Am 5.11.1981 erlitt er mit diesem Fahrzeug auf der Bundesautobahn Nr. 65 bei Kilometer 117,5 einen Unfall, wobei der PKW schleuderte und gegen die Leitplanken links und rechts der Fahrbahn prallte. Am Fahrzeug entstand Totalschaden. Der linke hintere Reifen wurde vom Fahrzeug getrennt aufgefunden. Der Kläger macht in folgendem Rechtsstreit Schadensersatz in Höhe von 4.337,54 DM geltend. Das Gericht hat abgesonderte Verhandlung über die Zuständigkeit angeordnet.

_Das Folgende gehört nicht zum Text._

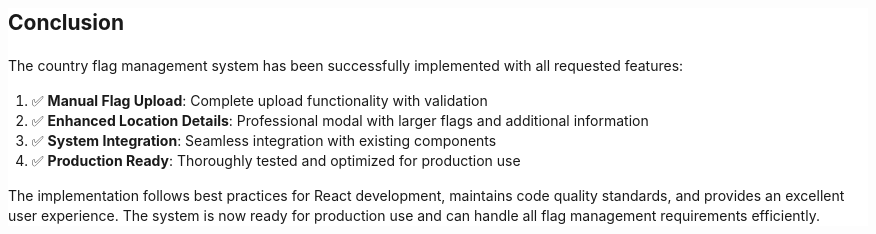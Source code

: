 ## Conclusion

The country flag management system has been successfully implemented with all requested features:

1. ✅ **Manual Flag Upload**: Complete upload functionality with validation
2. ✅ **Enhanced Location Details**: Professional modal with larger flags and additional information
3. ✅ **System Integration**: Seamless integration with existing components
4. ✅ **Production Ready**: Thoroughly tested and optimized for production use

The implementation follows best practices for React development, maintains code quality standards, and provides an excellent user experience. The system is now ready for production use and can handle all flag management requirements efficiently.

Der Kläger behauptet, Unfallursache sei ein spontanes Entlüften des linken hinteren Reifens mit Abgleiten des Reifens von der Felge gewesen. Die Felge sei konstruktiv fehlerhaft ausgelegt und daher verkehrsunsicher gewesen. Als Herstellerin haftet die Beklagte für den ihm entstandenen Schaden. Sie habe nämlich die Felge konstruiert und in den Verkehr gebracht, obwohl sie dem neuesten Stand von Wissenschaft und Technik nicht entspreche.

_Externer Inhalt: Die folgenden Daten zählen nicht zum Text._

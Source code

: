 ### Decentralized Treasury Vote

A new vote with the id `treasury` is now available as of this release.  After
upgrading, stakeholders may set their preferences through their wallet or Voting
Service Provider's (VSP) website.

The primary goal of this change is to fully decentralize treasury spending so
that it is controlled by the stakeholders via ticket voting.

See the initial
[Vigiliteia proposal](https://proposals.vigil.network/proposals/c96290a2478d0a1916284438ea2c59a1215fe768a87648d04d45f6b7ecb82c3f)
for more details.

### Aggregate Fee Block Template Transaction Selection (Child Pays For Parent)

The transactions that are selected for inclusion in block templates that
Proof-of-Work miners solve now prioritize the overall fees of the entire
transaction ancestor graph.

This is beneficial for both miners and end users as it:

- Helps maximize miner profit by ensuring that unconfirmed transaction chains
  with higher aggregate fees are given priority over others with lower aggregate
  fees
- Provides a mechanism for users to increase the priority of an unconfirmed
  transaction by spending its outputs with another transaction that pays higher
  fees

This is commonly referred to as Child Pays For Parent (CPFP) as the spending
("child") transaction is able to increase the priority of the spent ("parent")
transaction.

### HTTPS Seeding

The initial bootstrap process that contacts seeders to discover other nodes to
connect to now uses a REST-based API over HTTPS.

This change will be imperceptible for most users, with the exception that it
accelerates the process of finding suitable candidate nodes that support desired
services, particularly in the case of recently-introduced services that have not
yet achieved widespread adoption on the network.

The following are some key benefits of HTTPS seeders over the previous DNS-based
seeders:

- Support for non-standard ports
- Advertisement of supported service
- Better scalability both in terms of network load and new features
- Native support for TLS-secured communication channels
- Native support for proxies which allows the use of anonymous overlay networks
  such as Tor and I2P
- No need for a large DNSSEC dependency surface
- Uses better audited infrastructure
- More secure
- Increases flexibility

Das Amtsgericht Neustadt sei als Ort der unerlaubten Handlung, an dem der Schadenserfolg eingetreten sei, international und örtlich zuständig.

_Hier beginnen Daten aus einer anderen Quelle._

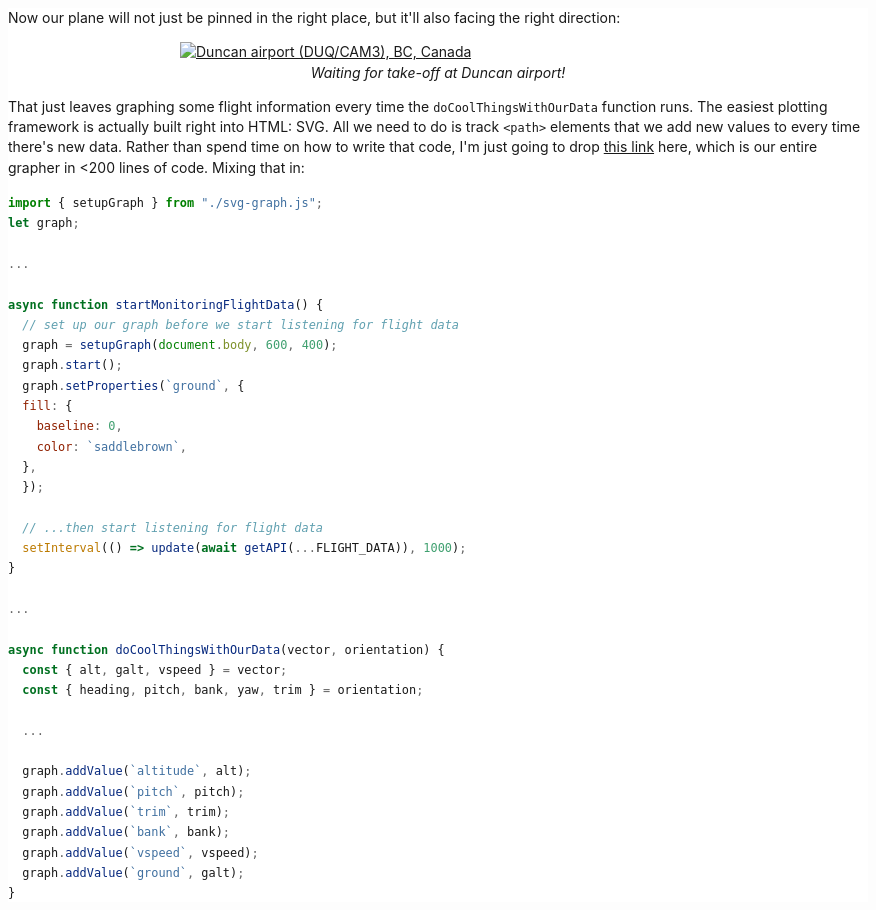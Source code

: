 Now our plane will not just be pinned in the right place, but it'll also facing the right direction:

<figure style="width: 60%; margin: auto; margin-bottom: 1em;" >
  <a href="duncan.png" target="_blank">
    <img src="duncan.png" alt="Duncan airport (DUQ/CAM3), BC, Canada"/>
  </a>
  <figcaption style="font-style: italic; text-align: center;">Waiting for take-off at Duncan airport!</figcaption>
</figure>



That just leaves graphing some flight information every time the `doCoolThingsWithOurData` function runs. The easiest plotting framework is actually built right into HTML: SVG. All we need to do is track `<path>` elements that we add new values to every time there's new data. Rather than spend time on how to write that code, I'm just going to drop [this link](https://gist.github.com/Pomax/de7707ae17c76caae4dabf7806dbd816) here, which is our entire grapher in <200 lines of code. Mixing that in:

```javascript
import { setupGraph } from "./svg-graph.js";
let graph;

...

async function startMonitoringFlightData() {
  // set up our graph before we start listening for flight data
  graph = setupGraph(document.body, 600, 400);
  graph.start();
  graph.setProperties(`ground`, {
  fill: {
    baseline: 0,
    color: `saddlebrown`,
  },
  });

  // ...then start listening for flight data
  setInterval(() => update(await getAPI(...FLIGHT_DATA)), 1000);
}

...

async function doCoolThingsWithOurData(vector, orientation) {
  const { alt, galt, vspeed } = vector;
  const { heading, pitch, bank, yaw, trim } = orientation;

  ...

  graph.addValue(`altitude`, alt);
  graph.addValue(`pitch`, pitch);
  graph.addValue(`trim`, trim);
  graph.addValue(`bank`, bank);
  graph.addValue(`vspeed`, vspeed);
  graph.addValue(`ground`, galt);
}
```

Der Kläger beantragt, vorab durch Zwischenurteil die Zuständigkeit des Amtsgerichts Neustadt festzustellen.
Die Beklagte beantragt, die Klage als unzulässig abzuweisen.
Sie trägt vor, das Amtsgericht Neustadt sei zur Entscheidung nicht zuständig. Als Ort der unerlaubten Handlung aufgrund eines angeblichen Konstruktionsfehlers komme nur der Ort der Herstellung in Frage, da mit deren Durchführung die unerlaubte Handlung abgeschlossen sei, allenfalls noch der Ort, an dem der Kläger das Fahrzeug erworben habe. Ein Gerichtsstand der unerlaubten Handlung sei dort nicht gegeben, wo nur Schadensfolgen eingetreten seien.
Im übrigen werde bestritten, dass ein Konstruktionsfehler vorläge und zu dem Unfall geführt habe.
Zur Ergänzung des Tatbestandes wird Bezug genommen auf die vorgelegten Urkunden und die zwischen den Parteien gewechselten Schriftsätze.
Entscheidungsgründe:
Das Gericht konnte nach abgesonderter Verhandlung über die Zulässigkeit der Klage (§ 280 Abs. 1 ZPO) ein Zwischenurteil gemäß § 280 Abs. 2 erlassen.
Das Amtsgericht Neustadt ist zur Entscheidung international und örtlich zuständig als Ort der unerlaubten Handlung gemäß § 5 Nr. 3 EuGVÜ, § 32 ZPO.
Ort der unerlaubten Handlung ist nämlich sowohl der Ort, an dem der Täter gehandelt hat (Handlungsort), wie der Ort, an dem auf das geschützte Rechtsgut eingegriffen wurde (sogenannter „Erfolgsort“, vgl. hierzu Zöller, Anm. III 1a zu § 32 ZPO, Wieczorek, Randziff. C III zu § 32 ZPO), nicht aber der Ort, an dem lediglich Schadensfolgen eingetreten sind (vgl. hierzu BGHZ 51, 111).
Das Gericht geht davon aus, dass als Erfolgsort im obigen Sinne im vorliegenden Fall der Unfallort anzusehen ist, da sich an diesem Ort – die Angaben des Klägers unterstellt – der Reifen von der Felge gelöst hat und dadurch der Unfall herbeigeführt wurde, der einen Totalschaden an dem Fahrzeug bewirkte. Der Schadenserfolg, also ein Erfolg der Art, dass ohne ihn die Handlung nicht vollendet wäre (BGH, aaO) war nicht bereits mit dem Erwerb des PKW eingetreten, da – die Angaben des Klägers unterstellt – ein Konstruktionsfehler vorlag, der zwar den schädlichen Erfolg herbeiführen konnte, keinesfalls aber herbeiführen mußte, wie die Tatsache ergibt, daß zahlreiche Fahrzeuge mit solchen Reifen ohne derartige Zwischenfälle gefahren werden. In das geschützte Rechtsgut, nämlich das Eigentum des Klägers wurde mit dem angeblichen Ablösen des Reifens und dem Unfall eingegriffen. Der vorliegende Fall ist vergleichbar mit dem von Wieczorek aaO dargestellten Fall, wonach die Tötung eines Menschen dort begangen ist, wo auf ihn eingewirkt wird, sowie dort, wo die Maschine, die seinen Tod verursacht hat, fehlerhaft ausgeführt wurde.
Nach alledem war festzustellen, dass das Amtsgericht Neustadt als Gericht der unerlaubten Handlung zur Entscheidung zuständig ist.